The government is improving facilities and resourcing all the 89 nursing training institutions in the country running various courses such as nursing, midwifery, allied, public and mental health for them to offer the best of health training programmes in the country.
The Deputy Minister of Health, Tina Gifty Naa Ayetey Mensah, announced this at the 60th anniversary celebration of the Akyem Oda Community Health Nurses Training College (CHNTC) at Oda last Saturday.
She said the goal of universal health coverage could not be achieved without a strong focus on human resources for health, including training, regulation, management, deployment and remuneration.
The Deputy Minister said it was, therefore, in the light of that objective that her ministry had placed among its top priorities human resource for health development in it’s immediate, medium and long term strategic framework of stakeholders.
Nurses training allowances
Ms Mensah said the policy of introducing nurses training allowances was one of the measures to compliment family support for those admitted into training institutions, adding “this financial incentive has become a big relief for families and also serves as motivation for interested youth who desire to become nurses or midwives.”
Nurses and midwives, M Mensah said, were a great resource to any country, and that the Covid-19 pandemic had shown Ghana the true value of nurses and midwives.

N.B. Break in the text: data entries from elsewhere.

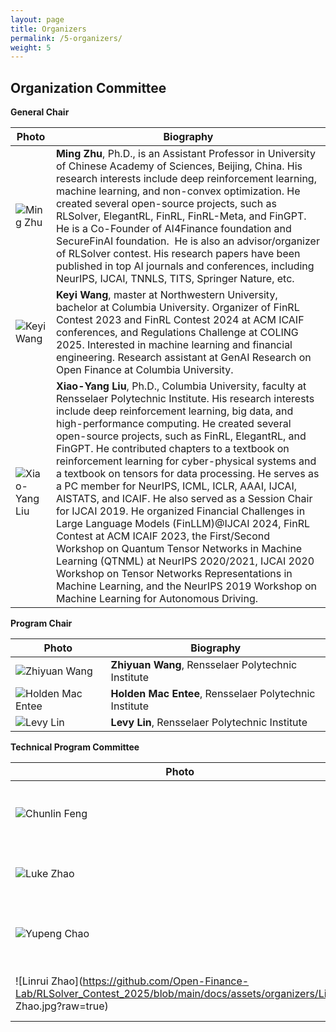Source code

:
 ```yaml
---
layout: page
title: Organizers
permalink: /5-organizers/
weight: 5
---
```


## Organization Committee

**General Chair**  

| Photo                | Biography                                                                                                                                                                                                                                                                                                                                                                                                                                                                                                                                                                                                                                                                                                                                                                                                                                                                                                                                     |
|----------------------|-----------------------------------------------------------------------------------------------------------------------------------------------------------------------------------------------------------------------------------------------------------------------------------------------------------------------------------------------------------------------------------------------------------------------------------------------------------------------------------------------------------------------------------------------------------------------------------------------------------------------------------------------------------------------------------------------------------------------------------------------------------------------------------------------------------------------------------------------------------------------------------------------------------------------------------------------|
| ![Ming Zhu](https://github.com/Open-Finance-Lab/RLSolver_Contest_2025/blob/main/docs/assets/organizers/MingZhu.jpg?raw=true)      | **Ming Zhu**, Ph.D., is an Assistant Professor in University of Chinese Academy of Sciences, Beijing, China. His research interests include deep reinforcement learning, machine learning, and non-convex optimization. He created several open-source projects, such as RLSolver, ElegantRL, FinRL, FinRL-Meta, and FinGPT.  He is a Co-Founder of AI4Finance foundation and SecureFinAI foundation.  He is also an advisor/organizer of RLSolver contest. His research papers have been published in top AI journals and conferences, including NeurIPS, IJCAI, TNNLS, TITS, Springer Nature, etc.                                                                                                                                                                                                                                                                                                                                          |
| ![Keyi Wang](https://github.com/Open-Finance-Lab/RLSolver_Contest_2025/blob/main/docs/assets/organizers/keyi.jpeg?raw=true)      | **Keyi Wang**, master at Northwestern University, bachelor at Columbia University. Organizer of FinRL Contest 2023 and  FinRL Contest 2024 at ACM ICAIF conferences, and Regulations Challenge at COLING 2025. Interested in machine learning and financial engineering. Research assistant at GenAI Research on Open Finance at Columbia University.                                                                                                                                                                                                                                                                                                                                                                                                                                                                                                                                                                                         |
| ![Xiao-Yang Liu](https://github.com/Open-Finance-Lab/RLSolver_Contest_2025/blob/main/docs/assets/organizers/supervisors/liu-xy.png?raw=true)   | **Xiao-Yang Liu**, Ph.D., Columbia University, faculty at Rensselaer Polytechnic Institute. His research interests include deep reinforcement learning, big data, and high-performance computing. He created several open-source projects, such as FinRL, ElegantRL, and FinGPT. He contributed chapters to a textbook on reinforcement learning for cyber-physical systems and a textbook on tensors for data processing. He serves as a PC member for NeurIPS, ICML, ICLR, AAAI, IJCAI, AISTATS, and ICAIF. He also served as a Session Chair for IJCAI 2019. He organized Financial Challenges in Large Language Models (FinLLM)@IJCAI 2024, FinRL Contest at ACM ICAIF 2023, the First/Second Workshop on Quantum Tensor Networks in Machine Learning (QTNML) at NeurIPS 2020/2021, IJCAI 2020 Workshop on Tensor Networks Representations in Machine Learning, and the NeurIPS 2019 Workshop on Machine Learning for Autonomous Driving. |

**Program Chair**  

| Photo                | Biography              |
|----------------------|-------------------|
| ![Zhiyuan Wang](https://github.com/Open-Finance-Lab/RLSolver_Contest_2025/blob/main/docs/assets/organizers/1.png?raw=true)      | **Zhiyuan Wang**, Rensselaer Polytechnic Institute|
| ![Holden Mac Entee](https://github.com/Open-Finance-Lab/RLSolver_Contest_2025/blob/main/docs/assets/organizers/1.png?raw=true)      | **Holden Mac Entee**, Rensselaer Polytechnic Institute|
| ![Levy Lin](https://github.com/Open-Finance-Lab/RLSolver_Contest_2025/blob/main/docs/assets/organizers/1.png?raw=true)      | **Levy Lin**, Rensselaer Polytechnic Institute|


**Technical Program Committee**  

| Photo                | Biography              |
|----------------------|-------------------|
| ![Chunlin Feng](https://github.com/Open-Finance-Lab/RLSolver_Contest_2025/blob/main/docs/assets/organizers/1.png?raw=true)      | **Chunlin Feng**, Rensselaer Polytechnic Institute|
| ![Luke Zhao](https://github.com/Open-Finance-Lab/RLSolver_Contest_2025/blob/main/docs/assets/organizers/1.png?raw=true)      | **Luke Zhao**, Rensselaer Polytechnic Institute|
| ![Yupeng Chao](https://github.com/Open-Finance-Lab/RLSolver_Contest_2025/blob/main/docs/assets/organizers/1.png?raw=true)      | **Yupeng Chao**, Stevens Institute of Technology|
| ![Linrui Zhao](https://github.com/Open-Finance-Lab/RLSolver_Contest_2025/blob/main/docs/assets/organizers/Linrui Zhao.jpg?raw=true)      | **Linrui Zhao**, Sichuan University|




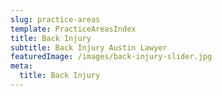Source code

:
 ```yaml
---
slug: practice-areas
template: PracticeAreasIndex
title: Back Injury
subtitle: Back Injury Austin Lawyer
featuredImage: /images/back-injury-slider.jpg
meta:
  title: Back Injury
---
```

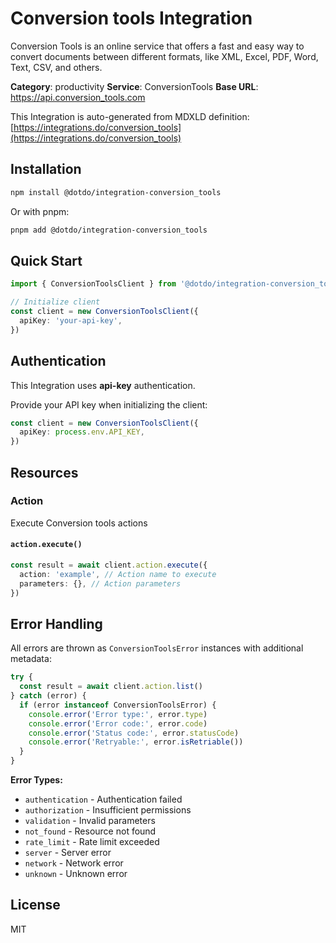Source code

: # Conversion tools Integration

Conversion Tools is an online service that offers a fast and easy way to convert documents between different formats, like XML, Excel, PDF, Word, Text, CSV, and others.

**Category**: productivity
**Service**: ConversionTools
**Base URL**: https://api.conversion_tools.com

This Integration is auto-generated from MDXLD definition: [https://integrations.do/conversion_tools](https://integrations.do/conversion_tools)

## Installation

```bash
npm install @dotdo/integration-conversion_tools
```

Or with pnpm:

```bash
pnpm add @dotdo/integration-conversion_tools
```

## Quick Start

```typescript
import { ConversionToolsClient } from '@dotdo/integration-conversion_tools'

// Initialize client
const client = new ConversionToolsClient({
  apiKey: 'your-api-key',
})
```

## Authentication

This Integration uses **api-key** authentication.

Provide your API key when initializing the client:

```typescript
const client = new ConversionToolsClient({
  apiKey: process.env.API_KEY,
})
```

## Resources

### Action

Execute Conversion tools actions

#### `action.execute()`

```typescript
const result = await client.action.execute({
  action: 'example', // Action name to execute
  parameters: {}, // Action parameters
})
```

## Error Handling

All errors are thrown as `ConversionToolsError` instances with additional metadata:

```typescript
try {
  const result = await client.action.list()
} catch (error) {
  if (error instanceof ConversionToolsError) {
    console.error('Error type:', error.type)
    console.error('Error code:', error.code)
    console.error('Status code:', error.statusCode)
    console.error('Retryable:', error.isRetriable())
  }
}
```

**Error Types:**

- `authentication` - Authentication failed
- `authorization` - Insufficient permissions
- `validation` - Invalid parameters
- `not_found` - Resource not found
- `rate_limit` - Rate limit exceeded
- `server` - Server error
- `network` - Network error
- `unknown` - Unknown error

## License

MIT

“During the peak of Covid-19, these Community Health Nurses undoubtedly contributed immensely to the cost-effective health care system in a resource constraint environment like our dear country,” she added.
The Deputy Minister observed that as one of the oldest training institutions in Ghana, the Oda Community Health Nurses Training College together with other colleges had served as models to most of the subsequent colleges in health and had duly added their quota to the success of primary health concept in Ghana.
In his report, the Principal of Oda CHNTC, Mr Jones Abekah Baah, said the institution which was established in March, 1962 with 15 female Middle School Leaving Certificate graduates as pioneering students, currently had a student population of 1,024.
He said they were currently running three different programmes, namely Diploma in Public Health Nursing, Diploma in Post Basic Midwifery and Certificate in Community Health Nursing.
Mr Abekah Baah stated that one diploma student, Mr Andrews Oppong Mensah, was adjudged the overall best graduating student in practical nursing in 2015 by the Nursing and Midwifery Council (NMC) in Ghana.
He noted with pride that in 2021, the college produced Mr Obed Ntow as the overall best graduating student from the Kwame Nkrumah University of Science and Technology terminal examination among the 13 Community Health Nursing Colleges in Ghana.
The Principal added that 12 candidates from the college, comprising nine females and three males also obtained distinction in the 2020 examination conducted by the NMC.
He said the revived stakeholders associated had constructed a CHPS compound, a new modern canteen and a 10-seater water closet toilet facility for the college which were inaugurated by the deputy health minister.
Appeal for bus
Mr Abekah Baah made a passionate appeal to the Ministry of Health, non-governmental organisations and well-to-do individuals to help replace a 33-year old 32-seater civilian bus donated by the Japanese government in 1989 which often broke down whenever it was conveying students for practical assignments outside Oda.